* Dataset
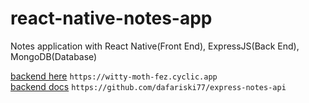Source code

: # react-native-notes-app

Notes application with React Native(Front End), ExpressJS(Back End), MongoDB(Database)

[backend here](https://witty-moth-fez.cyclic.app) `https://witty-moth-fez.cyclic.app` <br />
[backend docs](https://github.com/dafariski77/express-notes-api) `https://github.com/dafariski77/express-notes-api`
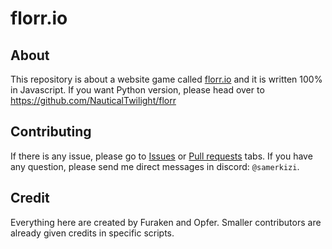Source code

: # florr.io
## About
This repository is about a website game called [florr.io](https://florr.io/) and it is written 100% in Javascript. If you want Python version, please head over to https://github.com/NauticalTwilight/florr

## Contributing
If there is any issue, please go to [Issues](https://github.com/Furaken/florr.io/issues) or [Pull requests](https://github.com/Furaken/florr.io/pulls) tabs.
If you have any question, please send me direct messages in discord: `@samerkizi`.

## Credit
Everything here are created by Furaken and Opfer.
Smaller contributors are already given credits in specific scripts.
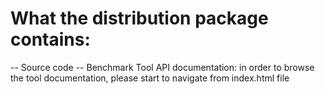 What the distribution package contains:
==================

-- Source code
-- Benchmark Tool API documentation: in order to browse the tool documentation, please start to navigate from index.html file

* Work to be completed
When the line containing "Everything here are" has been located, retype it and each line after it through the end of the records, excluding the pictures and adding nothing else.

* Problem solution
Everything here are created by Furaken and Opfer.
Smaller contributors are already given credits in specific scripts.
 What the distribution package contains:
==================

-- Source code
-- Benchmark Tool API documentation: in order to browse the tool documentation, please start to navigate from index.html file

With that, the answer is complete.